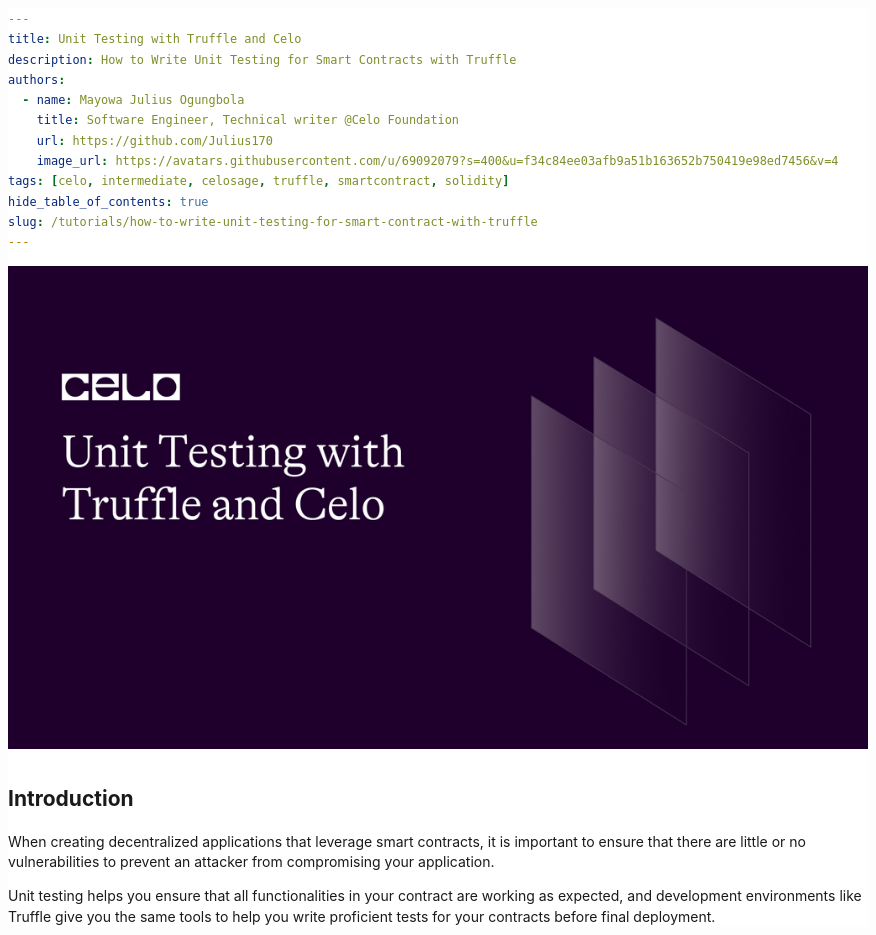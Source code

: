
 ```yaml
---
title: Unit Testing with Truffle and Celo
description: How to Write Unit Testing for Smart Contracts with Truffle
authors:
  - name: Mayowa Julius Ogungbola
    title: Software Engineer, Technical writer @Celo Foundation
    url: https://github.com/Julius170
    image_url: https://avatars.githubusercontent.com/u/69092079?s=400&u=f34c84ee03afb9a51b163652b750419e98ed7456&v=4
tags: [celo, intermediate, celosage, truffle, smartcontract, solidity]
hide_table_of_contents: true
slug: /tutorials/how-to-write-unit-testing-for-smart-contract-with-truffle
---
```


![header](../../src/data-tutorials/showcase/beginner/how-to-write-unit-testing-for-contracts-with-truffle.png)

## Introduction

When creating decentralized applications that leverage smart contracts, it is important to ensure that there are little or no vulnerabilities to prevent an attacker from compromising your application.

Unit testing helps you ensure that all functionalities in your contract are working as expected, and development environments like Truffle give you the same tools to help you write proficient tests for your contracts before final deployment.
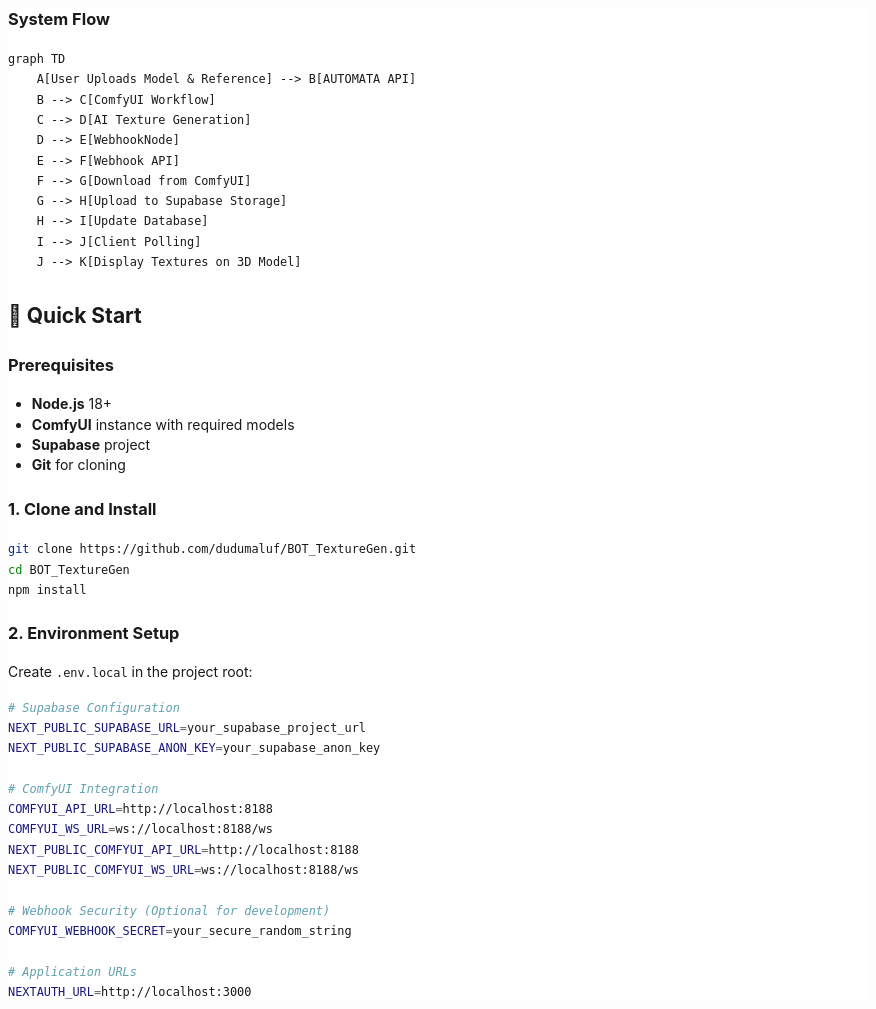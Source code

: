 ### System Flow

```mermaid
graph TD
    A[User Uploads Model & Reference] --> B[AUTOMATA API]
    B --> C[ComfyUI Workflow]
    C --> D[AI Texture Generation]
    D --> E[WebhookNode]
    E --> F[Webhook API]
    F --> G[Download from ComfyUI]
    G --> H[Upload to Supabase Storage]
    H --> I[Update Database]
    I --> J[Client Polling]
    J --> K[Display Textures on 3D Model]
```

## 🚀 Quick Start

### Prerequisites

- **Node.js** 18+ 
- **ComfyUI** instance with required models
- **Supabase** project
- **Git** for cloning

### 1. Clone and Install

```bash
git clone https://github.com/dudumaluf/BOT_TextureGen.git
cd BOT_TextureGen
npm install
```

### 2. Environment Setup

Create `.env.local` in the project root:

```bash
# Supabase Configuration
NEXT_PUBLIC_SUPABASE_URL=your_supabase_project_url
NEXT_PUBLIC_SUPABASE_ANON_KEY=your_supabase_anon_key

# ComfyUI Integration
COMFYUI_API_URL=http://localhost:8188
COMFYUI_WS_URL=ws://localhost:8188/ws
NEXT_PUBLIC_COMFYUI_API_URL=http://localhost:8188
NEXT_PUBLIC_COMFYUI_WS_URL=ws://localhost:8188/ws

# Webhook Security (Optional for development)
COMFYUI_WEBHOOK_SECRET=your_secure_random_string

# Application URLs
NEXTAUTH_URL=http://localhost:3000
```
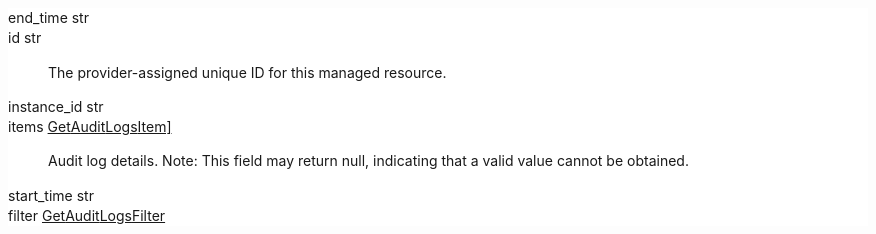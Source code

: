<div>
<pulumi-choosable type="language" values="python">
<dl class="resources-properties"><dt class="property-"
            title="">
        <span id="end_time_python">
<a data-swiftype-name="resource-property" data-swiftype-type="text" href="#end_time_python" style="color: inherit; text-decoration: inherit;">end_<wbr>time</a>
</span>
        <span class="property-indicator"></span>
        <span class="property-type">str</span>
    </dt>
    <dd></dd><dt class="property-"
            title="">
        <span id="id_python">
<a data-swiftype-name="resource-property" data-swiftype-type="text" href="#id_python" style="color: inherit; text-decoration: inherit;">id</a>
</span>
        <span class="property-indicator"></span>
        <span class="property-type">str</span>
    </dt>
    <dd><p>The provider-assigned unique ID for this managed resource.</p>
</dd><dt class="property-"
            title="">
        <span id="instance_id_python">
<a data-swiftype-name="resource-property" data-swiftype-type="text" href="#instance_id_python" style="color: inherit; text-decoration: inherit;">instance_<wbr>id</a>
</span>
        <span class="property-indicator"></span>
        <span class="property-type">str</span>
    </dt>
    <dd></dd><dt class="property-"
            title="">
        <span id="items_python">
<a data-swiftype-name="resource-property" data-swiftype-type="text" href="#items_python" style="color: inherit; text-decoration: inherit;">items</a>
</span>
        <span class="property-indicator"></span>
        <span class="property-type"><a href="#getauditlogsitem">Get<wbr>Audit<wbr>Logs<wbr>Item]</a></span>
    </dt>
    <dd><p>Audit log details. Note: This field may return null, indicating that a valid value cannot be obtained.</p>
</dd><dt class="property-"
            title="">
        <span id="start_time_python">
<a data-swiftype-name="resource-property" data-swiftype-type="text" href="#start_time_python" style="color: inherit; text-decoration: inherit;">start_<wbr>time</a>
</span>
        <span class="property-indicator"></span>
        <span class="property-type">str</span>
    </dt>
    <dd></dd><dt class="property-"
            title="">
        <span id="filter_python">
<a data-swiftype-name="resource-property" data-swiftype-type="text" href="#filter_python" style="color: inherit; text-decoration: inherit;">filter</a>
</span>
        <span class="property-indicator"></span>
        <span class="property-type"><a href="#getauditlogsfilter">Get<wbr>Audit<wbr>Logs<wbr>Filter</a></span>
    </dt>
    <dd></dd><dt class="property-"
            title="">
        <span id="order_python">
#####
TO DO:
Go line by line through the data above and report each one that holds the string "Logs".

ANSWER TO THE PROBLEM:
        <span class="property-type"><a href="#getauditlogsitem">Get<wbr>Audit<wbr>Logs<wbr>Item]</a></span>
        <span class="property-type"><a href="#getauditlogsfilter">Get<wbr>Audit<wbr>Logs<wbr>Filter</a></span>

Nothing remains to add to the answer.